To improve performance, we need to reduce memory traffic.
#40 (comment)

The result on M2 pro is as follows:

Matmul version	GFLOPS
2D Matmul with float32(version = 8)	1672.18 GFLOPS
Transposed 2D Matrix with float32(version = 9)	1702.70 GFLOPS
2D Matmul with float16(version = 10)	3174.96 GFLOPS
Transposed 2D Matmul with float16(version = 11)	2889.82 GFLOPS

junjihashimoto · 2024-08-05T20:52:02Z

gpu.h

+ */
+template<class precision>
+Tensor createTensor(Context &ctx, const Shape &shape, precision *data) {
+  throw std::runtime_error("Unsupported number type for reateTensor(Context &ctx, const Shape &shape, precision *data) ");


austinvhuang · 2024-08-06T01:45:56Z

numeric_types/half.h

 };

+inline half operator + (const half& a, const half& b) {


Although the expectation is that host code is ahead-of-time and not performance critical, if we're going to include these at all and it's not too complex to implement something reasonably performant we should consider that. We're already citing Mike Acton's implementation for the conversions, there's at least some reference implementations here https://github.com/macton/ps3-archive/blob/master/src/half-precision/Half.v2/int_insn.h

Alternatively we could leave this out of scope unless we have a strong case for this being valuable. It could be a reasonable expectation for users to bring their own computations on the host side - they could use f32 or their own choice of library or implementation and limit gpu.cpp to casting / data movement.

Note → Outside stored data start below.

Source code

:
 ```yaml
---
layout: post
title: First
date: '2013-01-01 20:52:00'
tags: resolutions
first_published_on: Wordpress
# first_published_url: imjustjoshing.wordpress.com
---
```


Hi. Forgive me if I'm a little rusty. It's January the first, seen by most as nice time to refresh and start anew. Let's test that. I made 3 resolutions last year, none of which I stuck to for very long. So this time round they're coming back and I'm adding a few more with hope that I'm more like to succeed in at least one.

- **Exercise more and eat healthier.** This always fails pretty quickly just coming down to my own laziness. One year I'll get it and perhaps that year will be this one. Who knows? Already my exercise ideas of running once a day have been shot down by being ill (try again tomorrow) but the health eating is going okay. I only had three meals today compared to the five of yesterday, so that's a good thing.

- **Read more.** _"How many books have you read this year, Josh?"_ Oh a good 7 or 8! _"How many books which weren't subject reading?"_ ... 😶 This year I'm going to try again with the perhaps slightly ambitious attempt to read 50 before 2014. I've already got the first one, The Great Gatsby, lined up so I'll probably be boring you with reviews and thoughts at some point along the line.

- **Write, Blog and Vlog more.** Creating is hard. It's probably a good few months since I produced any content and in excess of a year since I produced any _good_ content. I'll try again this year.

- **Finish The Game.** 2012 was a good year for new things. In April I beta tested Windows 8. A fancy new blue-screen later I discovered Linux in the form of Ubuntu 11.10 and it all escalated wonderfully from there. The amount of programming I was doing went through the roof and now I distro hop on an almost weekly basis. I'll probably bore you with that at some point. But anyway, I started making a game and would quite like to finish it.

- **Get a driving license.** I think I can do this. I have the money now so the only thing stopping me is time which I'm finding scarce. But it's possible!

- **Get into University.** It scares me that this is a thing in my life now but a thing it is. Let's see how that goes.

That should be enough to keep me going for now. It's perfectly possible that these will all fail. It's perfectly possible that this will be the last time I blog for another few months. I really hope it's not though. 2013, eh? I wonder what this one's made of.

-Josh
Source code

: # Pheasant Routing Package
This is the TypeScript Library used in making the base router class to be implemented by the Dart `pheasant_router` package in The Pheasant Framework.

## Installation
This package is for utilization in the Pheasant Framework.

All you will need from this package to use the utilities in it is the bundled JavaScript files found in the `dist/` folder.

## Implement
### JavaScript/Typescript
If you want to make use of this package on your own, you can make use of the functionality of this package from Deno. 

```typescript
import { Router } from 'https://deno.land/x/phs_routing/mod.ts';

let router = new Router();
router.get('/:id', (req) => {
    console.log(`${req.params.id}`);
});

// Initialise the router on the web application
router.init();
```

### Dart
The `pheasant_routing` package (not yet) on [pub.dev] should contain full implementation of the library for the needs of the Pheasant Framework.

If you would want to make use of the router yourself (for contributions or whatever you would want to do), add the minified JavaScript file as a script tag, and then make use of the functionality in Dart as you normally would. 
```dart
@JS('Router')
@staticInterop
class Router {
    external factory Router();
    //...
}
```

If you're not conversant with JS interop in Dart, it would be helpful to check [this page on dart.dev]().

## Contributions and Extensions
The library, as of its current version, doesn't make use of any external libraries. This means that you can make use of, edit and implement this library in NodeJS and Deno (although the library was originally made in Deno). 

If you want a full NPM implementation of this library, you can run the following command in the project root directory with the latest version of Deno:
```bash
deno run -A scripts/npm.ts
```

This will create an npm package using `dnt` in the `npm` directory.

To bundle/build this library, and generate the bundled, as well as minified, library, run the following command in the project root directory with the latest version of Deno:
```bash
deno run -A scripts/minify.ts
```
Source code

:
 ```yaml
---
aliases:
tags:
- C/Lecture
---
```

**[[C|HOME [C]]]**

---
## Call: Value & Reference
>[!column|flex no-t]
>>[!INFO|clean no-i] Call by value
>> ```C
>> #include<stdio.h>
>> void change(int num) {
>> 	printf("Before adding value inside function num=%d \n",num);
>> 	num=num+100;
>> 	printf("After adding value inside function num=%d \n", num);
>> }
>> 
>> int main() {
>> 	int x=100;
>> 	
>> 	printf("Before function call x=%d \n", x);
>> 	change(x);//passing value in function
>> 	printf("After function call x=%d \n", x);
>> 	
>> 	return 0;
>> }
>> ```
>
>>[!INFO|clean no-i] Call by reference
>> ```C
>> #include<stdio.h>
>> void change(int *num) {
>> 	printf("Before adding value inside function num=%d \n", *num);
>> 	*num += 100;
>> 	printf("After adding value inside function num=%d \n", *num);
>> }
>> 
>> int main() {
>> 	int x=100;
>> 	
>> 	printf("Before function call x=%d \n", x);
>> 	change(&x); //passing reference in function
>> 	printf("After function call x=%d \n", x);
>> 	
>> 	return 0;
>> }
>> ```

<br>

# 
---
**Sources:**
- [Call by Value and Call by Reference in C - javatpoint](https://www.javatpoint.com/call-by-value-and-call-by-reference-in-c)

Maybe there's a rationale that's not obvious, but it seems like having operator implementations that are implemented via casts internally could be worse than either option? If f32 conversions are happening within operations, wouldn't it be better to use f32 and cast at the end?

randn needs these operators to generate values of half type.
But I can cast float32 values to half values after processing randn.

austinvhuang · 2024-08-06T02:01:02Z

utils/array_utils.h

@@ -285,7 +306,8 @@ inline void flip(float *a, size_t R, size_t C, bool horizontal = true) {
 * @param tol The tolerance for closeness.
 * @return bool True if the arrays are close, false otherwise.
 */
-bool isclose(float *a, float *b, size_t n, float tol = 1e-3) {
+template<class precision=float>


I think isclose can be kept as two concrete overloads (one for half, one for f32) - keeps this code easier to quickly scan and not get tripped up on having to think about which template overload is going to get triggered. If in the future we have more precision types, and this trival overloading starts is too repetitive, we can re-evaluate then.

But optimize for easy-to-scan and reason about is valuable enough to keep simple overloads the default, unless there's something i'm missing.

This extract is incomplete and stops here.